Michael Shermer, publisher of Skeptic magazine and director of the Skeptics Society, will speak about his new book, Why People Believe Weird Things: Pseudoscience, Superstition, and Other Confusions of Our Time (1997), during a luncheon address at the Athenaeum. Shermer will explain ESP and UFOs, contemplate cults and conspiracy theories, compare creationism and Holocaust denial, and link the witch crazes of the 16th century to the modern sex abuse panics such as the McMartin case and the recovered memory movement. Summarizing his years investigating extraordinary claims, Shermer will speculate on the psychology of belief, showing that there may very well be evolutionary reasons for why people believe weird things.

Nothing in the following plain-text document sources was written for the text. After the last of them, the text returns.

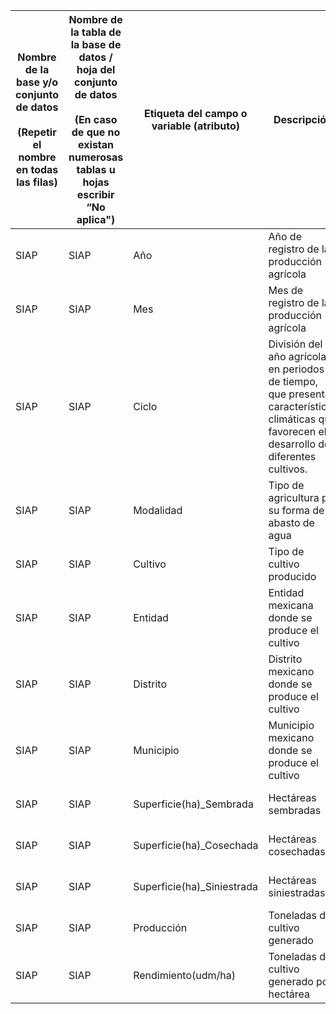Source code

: | Nombre de la base y/o conjunto de datos<br><br>(Repetir el nombre en todas las filas) | Nombre de la tabla de la base de datos / hoja del conjunto de datos<br><br>(En caso de que no existan numerosas tablas u hojas escribir “No aplica") | Etiqueta del campo o variable (atributo) | Descripción                                                                                                                                   | Tipo de dato<br>(Seleccione de acuerdo a las opciones) | Rango o valores que permite el campo<br><br>                                        | Clasificación de la información<br>(Reservada, Confidencial o Pública)<br><br>(Seleccione de acuerdo a las opciones) | Especificaciones y/o reglas de cálculo<br><br>(En caso de que este elemento no aplique a su base de datos y/o conjunto de datos, registre “No Aplica”) | Obligatoriedad del campo<br><br>(Seleccione de acuerdo a las opciones) | Registro de campos vacíos<br><br>(Si este campo no tiene campos vacíos anotar "SIN DATOS VACÍOS") |
| ------------------------------------------------------------------------------------- | ---------------------------------------------------------------------------------------------------------------------------------------------------- | ---------------------------------------- | --------------------------------------------------------------------------------------------------------------------------------------------- | ------------------------------------------------------ | ----------------------------------------------------------------------------------- | -------------------------------------------------------------------------------------------------------------------- | ------------------------------------------------------------------------------------------------------------------------------------------------------ | ---------------------------------------------------------------------- | ------------------------------------------------------------------------------------------------- |
| SIAP                                                                                  | SIAP                                                                                                                                                 | Año                                      | Año de registro de la producción agrícola                                                                                                     | Fecha                                                  | del 2018 al 2023                                                                    | Pública                                                                                                              | No Aplica                                                                                                                                              | Obligatorio                                                            | SIN DATOS VACÍOS                                                                                  |
| SIAP                                                                                  | SIAP                                                                                                                                                 | Mes                                      | Mes de registro de la producción agrícola                                                                                                     | Fecha                                                  | Meses del año                                                                       | Pública                                                                                                              | No Aplica                                                                                                                                              | Obligatorio                                                            | SIN DATOS VACÍOS                                                                                  |
| SIAP                                                                                  | SIAP                                                                                                                                                 | Ciclo                                    | División del año agrícola en periodos de tiempo, que presentan características climáticas que favorecen el desarrollo de diferentes cultivos. | Alfanumérico                                           | Otoño-Invierno, Primavera-Verano, perennes, Año agrícola (OI+PV), Ciclicos-Perennes | Pública                                                                                                              | No Aplica                                                                                                                                              | Obligatorio                                                            | SIN DATOS VACÍOS                                                                                  |
| SIAP                                                                                  | SIAP                                                                                                                                                 | Modalidad                                | Tipo de agricultura por su forma de abasto de agua                                                                                            | Alfanumérico                                           | Riego, Temporal, Riego+Temporal                                                     | Pública                                                                                                              | No Aplica                                                                                                                                              | Obligatorio                                                            | SIN DATOS VACÍOS                                                                                  |
| SIAP                                                                                  | SIAP                                                                                                                                                 | Cultivo                                  | Tipo de cultivo producido                                                                                                                     | Alfanumérico                                           | 64 productos agrícolas                                                              | Pública                                                                                                              | No Aplica                                                                                                                                              | Obligatorio                                                            | SIN DATOS VACÍOS                                                                                  |
| SIAP                                                                                  | SIAP                                                                                                                                                 | Entidad                                  | Entidad mexicana donde se produce el cultivo                                                                                                  | Alfanumérico                                           | Entidades de México                                                                 | Pública                                                                                                              | No Aplica                                                                                                                                              | Obligatorio                                                            | SIN DATOS VACÍOS                                                                                  |
| SIAP                                                                                  | SIAP                                                                                                                                                 | Distrito                                 | Distrito mexicano donde se produce el cultivo                                                                                                 | Alfanumérico                                           | Distritos de México                                                                 | Pública                                                                                                              | No Aplica                                                                                                                                              | Obligatorio                                                            | SIN DATOS VACÍOS                                                                                  |
| SIAP                                                                                  | SIAP                                                                                                                                                 | Municipio                                | Municipio mexicano donde se produce el cultivo                                                                                                | Alfanumérico                                           | Municipios de México                                                                | Pública                                                                                                              | No Aplica                                                                                                                                              | Obligatorio                                                            | SIN DATOS VACÍOS                                                                                  |
| SIAP                                                                                  | SIAP                                                                                                                                                 | Superficie(ha)_Sembrada                  | Hectáreas sembradas                                                                                                                           | Alfanumérico                                           | Cero o reales positivos                                                             | Pública                                                                                                              | No Aplica                                                                                                                                              | Obligatorio                                                            | SIN DATOS VACÍOS                                                                                  |
| SIAP                                                                                  | SIAP                                                                                                                                                 | Superficie(ha)_Cosechada                 | Hectáreas cosechadas                                                                                                                          | Alfanumérico                                           | Cero o reales positivos                                                             | Pública                                                                                                              | No Aplica                                                                                                                                              | Obligatorio                                                            | SIN DATOS VACÍOS                                                                                  |
| SIAP                                                                                  | SIAP                                                                                                                                                 | Superficie(ha)_Siniestrada               | Hectáreas siniestradas                                                                                                                        | Alfanumérico                                           | Cero o reales positivos                                                             | Pública                                                                                                              | No Aplica                                                                                                                                              | Obligatorio                                                            | SIN DATOS VACÍOS                                                                                  |
| SIAP                                                                                  | SIAP                                                                                                                                                 | Producción                               | Toneladas de cultivo generado                                                                                                                 | Alfanumérico                                           | Cero o reales positivos                                                             | Pública                                                                                                              | No Aplica                                                                                                                                              | Obligatorio                                                            | SIN DATOS VACÍOS                                                                                  |
| SIAP                                                                                  | SIAP                                                                                                                                                 | Rendimiento(udm/ha)                      | Toneladas de cultivo generado por hectárea                                                                                                    | Alfanumérico                                           | Cero o reales positivos                                                             | Pública                                                                                                              | No Aplica                                                                                                                                              | Obligatorio                                                            | SIN DATOS VACÍOS                                                                                  |

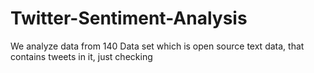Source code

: # Twitter-Sentiment-Analysis
We analyze data from 140 Data set which is open source text data, that contains tweets in it, just checking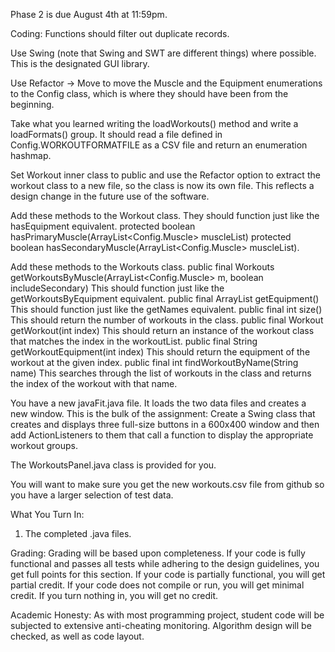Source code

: Phase 2 is due August 4th at 11:59pm.

Coding:
Functions should filter out duplicate records.

Use Swing (note that Swing and SWT are different things) where possible. This is the designated GUI library. 

Use Refactor -> Move to move the Muscle and the Equipment enumerations to the Config class, which is where they should have been from the beginning. 

Take what you learned writing the loadWorkouts() method and write a loadFormats() group. It should read a file defined in Config.WORKOUTFORMATFILE as a CSV file and return an enumeration hashmap.

Set Workout inner class to public and use the Refactor option to extract the workout class to a new file, so the class is now its own file. This reflects a design change in the future use of the software.

Add these methods to the Workout class. They should function just like the hasEquipment equivalent.
protected boolean hasPrimaryMuscle(ArrayList<Config.Muscle> muscleList) 
protected boolean hasSecondaryMuscle(ArrayList<Config.Muscle> muscleList).

Add these methods to the Workouts class. 
public final Workouts getWorkoutsByMuscle(ArrayList<Config.Muscle> m, boolean includeSecondary)
This should function just like the getWorkoutsByEquipment equivalent.
public final ArrayList<String> getEquipment()
This should function just like the getNames equivalent.
public final int size()
This should return the number of workouts in the class.
public final Workout getWorkout(int index)
This should return an instance of the workout class that matches the index in the workoutList.
public final String getWorkoutEquipment(int index)
This should return the equipment of the workout at the given index.
public final int findWorkoutByName(String name)
This searches through the list of workouts in the class and returns the index of the workout with that name.

You have a new javaFit.java file. It loads the two data files and creates a new window. This is the bulk of the assignment: Create a Swing class that creates and displays three full-size buttons in a 600x400 window and then add ActionListeners to them that call a function to display the appropriate workout groups.

The WorkoutsPanel.java class is provided for you.

You will want to make sure you get the new workouts.csv file from github so you have a larger selection of test data. 

What You Turn In:
1) The completed .java files.

Grading: 
Grading will be based upon completeness. If your code is fully functional and passes all tests while adhering to the design guidelines, you get full points for this section. If your code is partially functional, you will get partial credit. If your code does not compile or run, you will get minimal credit. If you turn nothing in, you will get no credit.

Academic Honesty: As with most programming project, student code will be subjected to extensive anti-cheating monitoring. Algorithm design will be checked, as well as code layout. 

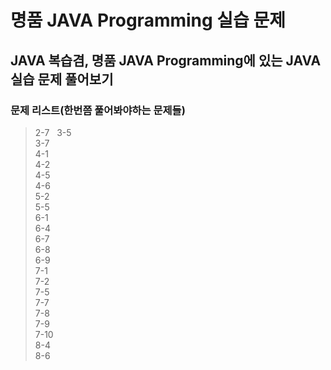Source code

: # 명품 JAVA Programming 실습 문제 

## JAVA 복습겸, 명품 JAVA Programming에 있는 JAVA 실습 문제 풀어보기  

### 문제 리스트(한번쯤 풀어봐야하는 문제들)
>2-7  
3-5  
3-7  
4-1  
4-2  
4-5  
4-6  
5-2  
5-5  
6-1  
6-4  
6-7  
6-8  
6-9  
7-1  
7-2  
7-5  
7-7  
7-8  
7-9  
7-10  
8-4  
8-6  

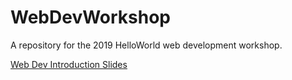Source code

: # WebDevWorkshop
A repository for the 2019 HelloWorld web development workshop.

[Web Dev Introduction Slides](https://docs.google.com/presentation/d/1S5OhEP4zUSlvU7n_XHboKi8SICM5FXSetHS4PrdmUT4/edit?usp=sharing)
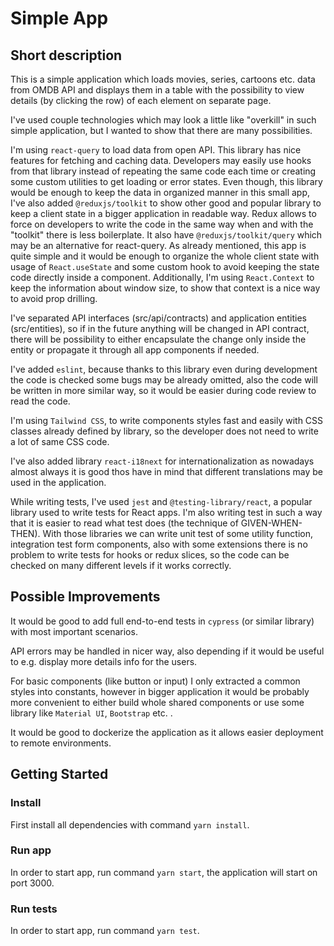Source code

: # Simple App

## Short description

This is a simple application which loads movies, series, cartoons etc. data from OMDB API and displays them in a table with the possibility to view details (by clicking the row) of each element on separate page.

I've used couple technologies which may look a little like "overkill" in such simple application, but I wanted to show that there are many possibilities.

I'm using `react-query` to load data from open API. This library has nice features for fetching and caching data. Developers may easily use hooks from that library instead of repeating the same code each time or creating some custom utilities to get loading or error states. Even though, this library would be enough to keep the data in organized manner in this small app, I've also added `@reduxjs/toolkit` to show other good and popular library to keep a client state in a bigger application in readable way. Redux allows to force on developers to write the code in the same way when and with the "toolkit" there is less boilerplate. It also have `@reduxjs/toolkit/query` which may be an alternative for react-query. As already mentioned, this app is quite simple and it would be enough to organize the whole client state with usage of `React.useState` and some custom hook to avoid keeping the state code directly inside a component. Additionally, I'm using `React.Context` to keep the information about window size, to show that context is a nice way to avoid prop drilling.

I've separated API interfaces (src/api/contracts) and application entities (src/entities), so if in the future anything will be changed in API contract, there will be possibility to either encapsulate the change only inside the entity or propagate it through all app components if needed.

I've added `eslint`, because thanks to this library even during development the code is checked some bugs may be already omitted, also the code will be written in more similar way, so it would be easier during code review to read the code.

I'm using `Tailwind CSS`, to write components styles fast and easily with CSS classes already defined by library, so the developer does not need to write a lot of same CSS code.

I've also added library `react-i18next` for internationalization as nowadays almost always it is good thos have in mind that different translations may be used in the application.

While writing tests, I've used `jest` and `@testing-library/react`, a popular library used to write tests for React apps. I'm also writing test in such a way that it is easier to read what test does (the technique of GIVEN-WHEN-THEN). With those libraries we can write unit test of some utility function, integration test form components, also with some extensions there is no problem to write tests for hooks or redux slices, so the code can be checked on many different levels if it works correctly.

## Possible Improvements

It would be good to add full end-to-end tests in `cypress` (or similar library) with most important scenarios.

API errors may be handled in nicer way, also depending if it would be useful to e.g. display more details info for the users.

For basic components (like button or input) I only extracted a common styles into constants, however in bigger application it would be probably more convenient to either build whole shared components or use some library like `Material UI`, `Bootstrap` etc. .

It would be good to dockerize the application as it allows easier deployment to remote environments.

## Getting Started

### Install

First install all dependencies with command `yarn install`.

### Run app

In order to start app, run command `yarn start`, the application will start on port 3000.

### Run tests

In order to start app, run command `yarn test`.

In his foreword to Why People Believe Weird Things, Harvard paleontologist Stephen Jay Gould wrote: "Michael Shermer, as head of one of America's leading skeptic organizations, and as a powerful activist and essayist in the service of this operational form of reason, is an important figure in American public life."

Shermer has participated in numerous TV shows and documentaries, including Donahue, Oprah, Unsolved Mysteries, Politically Incorrect, Charlie Rose, and Tom Snyder, as well as on Discovery and The Learning Channel. Shermer has also written numerous cycling books based on a 10-year professional career as an ultramarathon cyclist and competitor in the 3,000-mile, nonstop, transcontinental Race Across America.

Shermer received a Ph.D. in the history of science from Claremont Graduate University. He is currently an adjunct professor in the Cultural Studies Program at Occidental. This lecture is cosponsored by the department of psychology at CMC.